● **What the exercise asks**
The listing must be copied out in full and exactly; no images go with it.

Start of Block

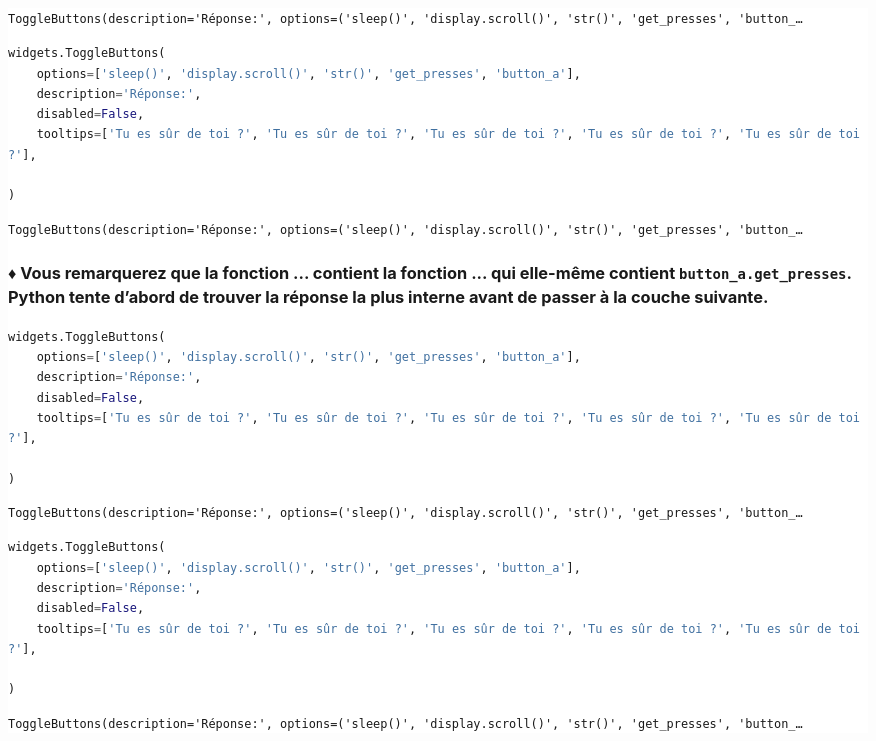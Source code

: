 
    ToggleButtons(description='Réponse:', options=('sleep()', 'display.scroll()', 'str()', 'get_presses', 'button_…



```python
widgets.ToggleButtons(
    options=['sleep()', 'display.scroll()', 'str()', 'get_presses', 'button_a'],
    description='Réponse:',
    disabled=False,
    tooltips=['Tu es sûr de toi ?', 'Tu es sûr de toi ?', 'Tu es sûr de toi ?', 'Tu es sûr de toi ?', 'Tu es sûr de toi ?'],

)
```


    ToggleButtons(description='Réponse:', options=('sleep()', 'display.scroll()', 'str()', 'get_presses', 'button_…


### ♦ Vous remarquerez que la fonction ... contient la fonction ... qui elle-même contient `button_a.get_presses`. Python tente d’abord de trouver la réponse la plus interne avant de passer à la couche suivante.


```python
widgets.ToggleButtons(
    options=['sleep()', 'display.scroll()', 'str()', 'get_presses', 'button_a'],
    description='Réponse:',
    disabled=False,
    tooltips=['Tu es sûr de toi ?', 'Tu es sûr de toi ?', 'Tu es sûr de toi ?', 'Tu es sûr de toi ?', 'Tu es sûr de toi ?'],

)
```


    ToggleButtons(description='Réponse:', options=('sleep()', 'display.scroll()', 'str()', 'get_presses', 'button_…



```python
widgets.ToggleButtons(
    options=['sleep()', 'display.scroll()', 'str()', 'get_presses', 'button_a'],
    description='Réponse:',
    disabled=False,
    tooltips=['Tu es sûr de toi ?', 'Tu es sûr de toi ?', 'Tu es sûr de toi ?', 'Tu es sûr de toi ?', 'Tu es sûr de toi ?'],

)
```


    ToggleButtons(description='Réponse:', options=('sleep()', 'display.scroll()', 'str()', 'get_presses', 'button_…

End of Block

● **Written reply**
Source code

: 
    ToggleButtons(description='Réponse:', options=('sleep()', 'display.scroll()', 'str()', 'get_presses', 'button_…



```python
widgets.ToggleButtons(
    options=['sleep()', 'display.scroll()', 'str()', 'get_presses', 'button_a'],
    description='Réponse:',
    disabled=False,
    tooltips=['Tu es sûr de toi ?', 'Tu es sûr de toi ?', 'Tu es sûr de toi ?', 'Tu es sûr de toi ?', 'Tu es sûr de toi ?'],

)
```


    ToggleButtons(description='Réponse:', options=('sleep()', 'display.scroll()', 'str()', 'get_presses', 'button_…


### ♦ Vous remarquerez que la fonction ... contient la fonction ... qui elle-même contient `button_a.get_presses`. Python tente d’abord de trouver la réponse la plus interne avant de passer à la couche suivante.


```python
widgets.ToggleButtons(
    options=['sleep()', 'display.scroll()', 'str()', 'get_presses', 'button_a'],
    description='Réponse:',
    disabled=False,
    tooltips=['Tu es sûr de toi ?', 'Tu es sûr de toi ?', 'Tu es sûr de toi ?', 'Tu es sûr de toi ?', 'Tu es sûr de toi ?'],

)
```


    ToggleButtons(description='Réponse:', options=('sleep()', 'display.scroll()', 'str()', 'get_presses', 'button_…



```python
widgets.ToggleButtons(
    options=['sleep()', 'display.scroll()', 'str()', 'get_presses', 'button_a'],
    description='Réponse:',
    disabled=False,
    tooltips=['Tu es sûr de toi ?', 'Tu es sûr de toi ?', 'Tu es sûr de toi ?', 'Tu es sûr de toi ?', 'Tu es sûr de toi ?'],

)
```


    ToggleButtons(description='Réponse:', options=('sleep()', 'display.scroll()', 'str()', 'get_presses', 'button_…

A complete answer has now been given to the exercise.